You see, like so many of my fellow graduates, I had to rely on student loans in order to pay for my college education. And, like many of my fellow graduates, I am now in the uncomfortable position of being required to pay off those loans and having no means by which to do so. The thing about student loans is that a college education is supposed to help you get a job so that you can pay back the loans and wind up better off, financially, then when you started. My minimum-wage job at a nonprofit organization only earns me enough to pay my rent, electric bill, and the occasional treat like food or shampoo. There is no money left over to pay off loans, let alone save any for later.

I continue to apply for English-related jobs, from the prestigious Rosetta Stone to the common bookstore cashier, but with less and less motivation as time presses onward and the rejections keep filing in. Many companies don’t bother to reply at all, leaving me with the option of calling repeatedly until I lose hope, or asking to be rejected in person. Even run-of-the-mill retail stores and restaurants are turning me away in favor of the part-time student employees they usually hire during the school year.

This seemingly hopeless situation leaves me wondering a great many things, such as: Why did I go to college in the first place? What is the benefit of a college degree, if not even the companies which don’t require it will hire me? Where are my student-loan payments going to come from? Do I really need food, and shampoo, and a house to live in? Is the only remaining option to move back in with my parents and admit defeat, only a few months since my triumphant graduation celebration?

I must find a solution to this mess, if only to escape admitting to my parents that I need help. I just got hired at a second job, where I will cashier part-time to start earning more money. My roommate and I are moving to a cheaper apartment with two other friends in order to save enough money to pay for our food. We both continue to submit applications to various higher-paying jobs in the area, though with no success as of yet.

It is painful to realize that so many of my plans, my goals, have fallen under the rule of the dollar sign. I always wanted to be a writer; however, in the interests of financial stability I’ve wisely put that dream aside in favor of the work-60-hours-a-week-for-not-enough-money plan. Under this plan, I’ll work myself to exhaustion, bravely trying to stave off illness and starvation while dreaming that someday I’ll have enough extra time to try and fulfill my dreams. If I have the energy, of course.

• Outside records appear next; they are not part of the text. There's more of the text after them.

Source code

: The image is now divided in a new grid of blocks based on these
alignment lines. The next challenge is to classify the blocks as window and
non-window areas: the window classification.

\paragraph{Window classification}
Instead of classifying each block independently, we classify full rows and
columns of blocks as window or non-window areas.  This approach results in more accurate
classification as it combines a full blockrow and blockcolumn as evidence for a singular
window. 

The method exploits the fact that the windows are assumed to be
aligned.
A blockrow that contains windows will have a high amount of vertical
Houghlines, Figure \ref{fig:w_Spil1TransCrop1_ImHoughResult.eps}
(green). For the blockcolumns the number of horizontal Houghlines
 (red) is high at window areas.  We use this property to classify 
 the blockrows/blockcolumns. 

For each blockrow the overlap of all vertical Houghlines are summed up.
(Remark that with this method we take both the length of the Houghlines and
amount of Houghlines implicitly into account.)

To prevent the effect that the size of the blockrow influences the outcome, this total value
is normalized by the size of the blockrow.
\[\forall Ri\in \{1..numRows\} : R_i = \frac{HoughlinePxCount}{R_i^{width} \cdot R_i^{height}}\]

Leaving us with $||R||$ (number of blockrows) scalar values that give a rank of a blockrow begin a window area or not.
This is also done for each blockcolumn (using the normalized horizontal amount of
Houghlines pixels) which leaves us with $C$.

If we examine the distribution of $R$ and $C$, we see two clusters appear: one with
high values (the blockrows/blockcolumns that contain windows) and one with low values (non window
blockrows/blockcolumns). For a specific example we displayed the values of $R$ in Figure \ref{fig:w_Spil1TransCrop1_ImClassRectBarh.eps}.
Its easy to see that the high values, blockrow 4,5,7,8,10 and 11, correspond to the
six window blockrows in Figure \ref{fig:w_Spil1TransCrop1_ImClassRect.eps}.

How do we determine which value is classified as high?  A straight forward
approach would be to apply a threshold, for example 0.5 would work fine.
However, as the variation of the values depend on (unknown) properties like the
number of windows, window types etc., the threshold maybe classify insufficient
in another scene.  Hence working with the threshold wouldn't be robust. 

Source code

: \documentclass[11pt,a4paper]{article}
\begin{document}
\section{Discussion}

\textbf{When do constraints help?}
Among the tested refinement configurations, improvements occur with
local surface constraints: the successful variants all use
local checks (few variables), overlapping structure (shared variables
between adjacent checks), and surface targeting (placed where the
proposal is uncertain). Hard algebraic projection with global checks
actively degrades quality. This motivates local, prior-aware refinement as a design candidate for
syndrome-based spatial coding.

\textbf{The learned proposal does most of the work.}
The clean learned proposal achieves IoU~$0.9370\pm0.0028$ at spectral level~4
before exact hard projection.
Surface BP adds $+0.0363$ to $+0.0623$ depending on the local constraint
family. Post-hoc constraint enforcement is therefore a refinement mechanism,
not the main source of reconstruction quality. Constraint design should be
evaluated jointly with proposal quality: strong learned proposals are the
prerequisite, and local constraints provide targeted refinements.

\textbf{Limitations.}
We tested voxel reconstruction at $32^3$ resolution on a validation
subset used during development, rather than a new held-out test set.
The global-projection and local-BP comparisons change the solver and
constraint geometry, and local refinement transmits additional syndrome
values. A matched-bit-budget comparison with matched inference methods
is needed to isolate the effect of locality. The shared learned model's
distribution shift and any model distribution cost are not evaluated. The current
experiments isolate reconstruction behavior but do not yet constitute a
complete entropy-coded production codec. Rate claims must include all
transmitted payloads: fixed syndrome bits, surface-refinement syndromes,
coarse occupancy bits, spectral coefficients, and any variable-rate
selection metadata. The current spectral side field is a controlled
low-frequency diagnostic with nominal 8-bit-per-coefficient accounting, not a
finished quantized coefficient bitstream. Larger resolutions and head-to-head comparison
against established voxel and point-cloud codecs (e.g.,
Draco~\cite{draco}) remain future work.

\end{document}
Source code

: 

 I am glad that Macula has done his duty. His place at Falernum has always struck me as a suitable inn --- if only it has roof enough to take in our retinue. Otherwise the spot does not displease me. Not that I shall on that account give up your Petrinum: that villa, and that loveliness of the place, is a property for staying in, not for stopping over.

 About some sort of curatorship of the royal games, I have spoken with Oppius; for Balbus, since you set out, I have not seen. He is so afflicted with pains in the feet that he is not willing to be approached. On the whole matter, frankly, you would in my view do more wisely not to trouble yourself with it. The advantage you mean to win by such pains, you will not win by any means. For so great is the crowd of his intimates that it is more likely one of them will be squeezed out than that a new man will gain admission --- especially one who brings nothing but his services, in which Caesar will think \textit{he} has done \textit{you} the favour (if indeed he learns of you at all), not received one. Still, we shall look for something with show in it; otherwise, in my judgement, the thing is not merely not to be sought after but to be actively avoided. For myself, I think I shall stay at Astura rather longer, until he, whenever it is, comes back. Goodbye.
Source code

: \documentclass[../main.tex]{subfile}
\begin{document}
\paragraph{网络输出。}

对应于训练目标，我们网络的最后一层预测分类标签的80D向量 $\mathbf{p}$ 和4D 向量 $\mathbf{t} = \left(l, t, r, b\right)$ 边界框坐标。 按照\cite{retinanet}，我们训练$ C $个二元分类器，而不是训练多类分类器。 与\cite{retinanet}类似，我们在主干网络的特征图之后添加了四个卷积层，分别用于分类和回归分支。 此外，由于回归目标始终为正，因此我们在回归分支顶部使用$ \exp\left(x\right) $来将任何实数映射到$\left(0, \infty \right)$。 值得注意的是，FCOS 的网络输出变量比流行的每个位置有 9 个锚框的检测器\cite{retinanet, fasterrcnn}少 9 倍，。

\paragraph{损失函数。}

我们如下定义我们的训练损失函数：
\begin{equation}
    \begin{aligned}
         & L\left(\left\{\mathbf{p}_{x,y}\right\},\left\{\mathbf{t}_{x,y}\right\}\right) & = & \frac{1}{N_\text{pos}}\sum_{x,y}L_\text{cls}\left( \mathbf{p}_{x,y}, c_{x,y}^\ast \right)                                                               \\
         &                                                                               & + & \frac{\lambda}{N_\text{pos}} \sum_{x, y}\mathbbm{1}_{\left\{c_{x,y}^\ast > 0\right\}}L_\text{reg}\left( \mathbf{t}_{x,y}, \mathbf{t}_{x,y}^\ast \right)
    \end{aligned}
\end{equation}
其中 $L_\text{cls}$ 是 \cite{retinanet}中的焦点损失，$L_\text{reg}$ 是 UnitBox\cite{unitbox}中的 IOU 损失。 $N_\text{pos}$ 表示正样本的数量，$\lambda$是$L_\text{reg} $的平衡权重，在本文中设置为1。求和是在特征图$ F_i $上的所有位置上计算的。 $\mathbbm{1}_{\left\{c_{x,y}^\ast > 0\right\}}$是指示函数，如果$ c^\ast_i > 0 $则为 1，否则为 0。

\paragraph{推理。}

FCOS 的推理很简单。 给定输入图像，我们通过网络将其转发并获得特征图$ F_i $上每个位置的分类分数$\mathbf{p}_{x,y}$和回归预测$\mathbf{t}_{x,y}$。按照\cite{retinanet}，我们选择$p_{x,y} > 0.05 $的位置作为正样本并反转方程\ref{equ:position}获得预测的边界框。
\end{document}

Putting the sarcasm aside for a moment, let me just ask the question: would I be better off if I had skipped college in favor of working and saving my money? Is my bachelor’s degree in English useful for something other than being able to correct the misspelled “Laundary Room” sign at the animal shelter? The simple act of asking goes against everything I was ever taught, and seems to discredit all the effort spent and real Knowledge that I’ve acquired during my life-altering four years at James Madison University. However… the question still seems to want to be asked.